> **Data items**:
··········
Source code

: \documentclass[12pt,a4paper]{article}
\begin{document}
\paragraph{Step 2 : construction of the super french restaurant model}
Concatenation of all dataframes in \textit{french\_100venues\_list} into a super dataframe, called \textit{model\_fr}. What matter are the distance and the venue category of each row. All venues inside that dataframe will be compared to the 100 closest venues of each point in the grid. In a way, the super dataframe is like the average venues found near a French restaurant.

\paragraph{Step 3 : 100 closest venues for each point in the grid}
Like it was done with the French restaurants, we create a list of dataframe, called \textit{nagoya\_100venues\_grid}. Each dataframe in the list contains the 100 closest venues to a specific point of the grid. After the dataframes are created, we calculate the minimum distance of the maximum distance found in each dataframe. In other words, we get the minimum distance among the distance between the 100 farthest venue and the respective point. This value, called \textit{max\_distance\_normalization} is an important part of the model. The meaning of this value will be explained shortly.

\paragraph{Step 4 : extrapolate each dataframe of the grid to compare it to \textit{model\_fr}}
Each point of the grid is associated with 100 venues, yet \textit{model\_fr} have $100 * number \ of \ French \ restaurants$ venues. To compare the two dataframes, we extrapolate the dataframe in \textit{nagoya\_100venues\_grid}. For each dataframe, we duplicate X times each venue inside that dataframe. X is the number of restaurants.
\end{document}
··········
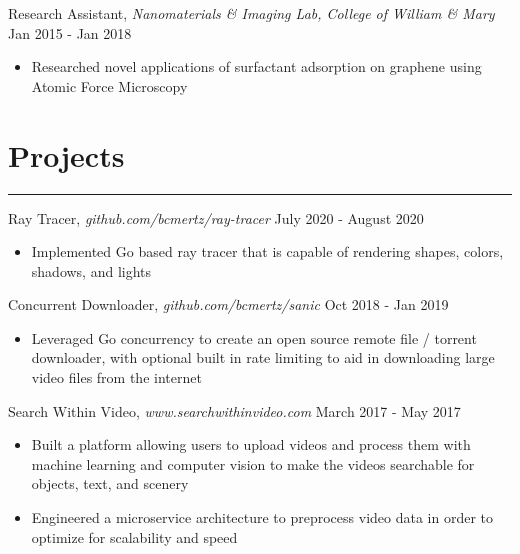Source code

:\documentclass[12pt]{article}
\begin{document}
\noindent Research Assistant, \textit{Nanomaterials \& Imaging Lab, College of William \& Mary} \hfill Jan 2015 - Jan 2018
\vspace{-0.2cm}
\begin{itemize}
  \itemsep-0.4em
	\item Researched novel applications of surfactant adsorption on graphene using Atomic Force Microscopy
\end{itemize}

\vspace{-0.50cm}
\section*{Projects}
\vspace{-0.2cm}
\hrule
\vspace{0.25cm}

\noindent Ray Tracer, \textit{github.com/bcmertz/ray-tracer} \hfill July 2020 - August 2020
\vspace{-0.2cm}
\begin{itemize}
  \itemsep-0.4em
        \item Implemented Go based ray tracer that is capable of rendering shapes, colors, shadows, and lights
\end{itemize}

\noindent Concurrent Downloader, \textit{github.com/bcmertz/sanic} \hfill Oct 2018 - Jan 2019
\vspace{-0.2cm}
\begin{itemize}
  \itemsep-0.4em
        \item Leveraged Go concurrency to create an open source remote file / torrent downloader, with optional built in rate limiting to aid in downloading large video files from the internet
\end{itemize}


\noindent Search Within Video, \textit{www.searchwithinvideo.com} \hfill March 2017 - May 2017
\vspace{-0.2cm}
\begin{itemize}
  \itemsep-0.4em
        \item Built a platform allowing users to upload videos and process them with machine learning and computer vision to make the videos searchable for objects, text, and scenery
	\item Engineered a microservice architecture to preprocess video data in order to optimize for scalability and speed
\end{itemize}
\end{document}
··········
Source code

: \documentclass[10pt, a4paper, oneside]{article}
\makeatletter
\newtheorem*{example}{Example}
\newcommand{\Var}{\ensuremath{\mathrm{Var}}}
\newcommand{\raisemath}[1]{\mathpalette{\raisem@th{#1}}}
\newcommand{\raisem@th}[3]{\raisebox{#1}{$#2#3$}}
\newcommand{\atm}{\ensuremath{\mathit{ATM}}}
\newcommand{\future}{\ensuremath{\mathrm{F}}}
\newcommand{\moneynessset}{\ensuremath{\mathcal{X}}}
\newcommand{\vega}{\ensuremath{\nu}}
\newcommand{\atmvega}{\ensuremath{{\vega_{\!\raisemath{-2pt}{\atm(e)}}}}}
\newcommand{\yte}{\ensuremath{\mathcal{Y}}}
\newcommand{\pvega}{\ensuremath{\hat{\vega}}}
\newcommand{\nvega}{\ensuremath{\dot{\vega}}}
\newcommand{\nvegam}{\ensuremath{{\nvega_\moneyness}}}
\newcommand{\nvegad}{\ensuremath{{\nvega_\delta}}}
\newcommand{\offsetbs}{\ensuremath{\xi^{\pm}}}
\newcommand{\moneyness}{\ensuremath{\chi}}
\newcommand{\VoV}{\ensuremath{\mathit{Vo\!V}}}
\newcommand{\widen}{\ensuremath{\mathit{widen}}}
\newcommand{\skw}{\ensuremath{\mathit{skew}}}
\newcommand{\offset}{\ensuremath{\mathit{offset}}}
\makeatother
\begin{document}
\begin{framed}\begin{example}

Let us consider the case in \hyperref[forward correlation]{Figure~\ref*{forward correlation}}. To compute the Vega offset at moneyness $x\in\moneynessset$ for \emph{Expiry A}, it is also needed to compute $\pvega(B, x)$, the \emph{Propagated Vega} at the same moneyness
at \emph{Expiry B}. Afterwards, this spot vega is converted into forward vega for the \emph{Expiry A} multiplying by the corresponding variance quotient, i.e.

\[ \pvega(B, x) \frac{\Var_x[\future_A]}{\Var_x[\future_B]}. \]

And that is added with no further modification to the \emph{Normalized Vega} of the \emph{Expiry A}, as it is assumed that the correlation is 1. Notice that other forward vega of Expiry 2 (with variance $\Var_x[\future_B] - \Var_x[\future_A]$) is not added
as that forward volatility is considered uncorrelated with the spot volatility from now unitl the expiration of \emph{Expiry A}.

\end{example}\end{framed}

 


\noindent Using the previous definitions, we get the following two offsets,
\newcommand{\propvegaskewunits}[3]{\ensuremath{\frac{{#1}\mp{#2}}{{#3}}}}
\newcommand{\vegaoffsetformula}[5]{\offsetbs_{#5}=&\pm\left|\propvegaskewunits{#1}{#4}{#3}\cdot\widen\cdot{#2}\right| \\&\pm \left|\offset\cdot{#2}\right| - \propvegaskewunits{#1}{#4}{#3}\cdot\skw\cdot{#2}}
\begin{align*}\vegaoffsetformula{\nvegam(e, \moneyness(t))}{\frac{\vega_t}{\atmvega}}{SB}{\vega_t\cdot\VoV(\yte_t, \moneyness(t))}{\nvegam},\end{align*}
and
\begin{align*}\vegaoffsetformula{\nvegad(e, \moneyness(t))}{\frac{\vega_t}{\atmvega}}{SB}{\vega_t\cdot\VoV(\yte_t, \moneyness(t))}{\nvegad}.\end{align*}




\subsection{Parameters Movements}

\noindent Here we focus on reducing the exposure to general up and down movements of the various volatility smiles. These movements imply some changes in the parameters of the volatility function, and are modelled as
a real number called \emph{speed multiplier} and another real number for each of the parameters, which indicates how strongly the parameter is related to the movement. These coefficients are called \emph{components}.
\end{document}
··········
> **What to work on**: Wherever the line holding "Let us consider" falls in the entries above, copy exactly from it through the line holding "And that is", inclusive, and add nothing.

> **Task result**:
Let us consider the case in \hyperref[forward correlation]{Figure~\ref*{forward correlation}}. To compute the Vega offset at moneyness $x\in\moneynessset$ for \emph{Expiry A}, it is also needed to compute $\pvega(B, x)$, the \emph{Propagated Vega} at the same moneyness
at \emph{Expiry B}. Afterwards, this spot vega is converted into forward vega for the \emph{Expiry A} multiplying by the corresponding variance quotient, i.e.

\[ \pvega(B, x) \frac{\Var_x[\future_A]}{\Var_x[\future_B]}. \]

And that is added with no further modification to the \emph{Normalized Vega} of the \emph{Expiry A}, as it is assumed that the correlation is 1. Notice that other forward vega of Expiry 2 (with variance $\Var_x[\future_B] - \Var_x[\future_A]$) is not added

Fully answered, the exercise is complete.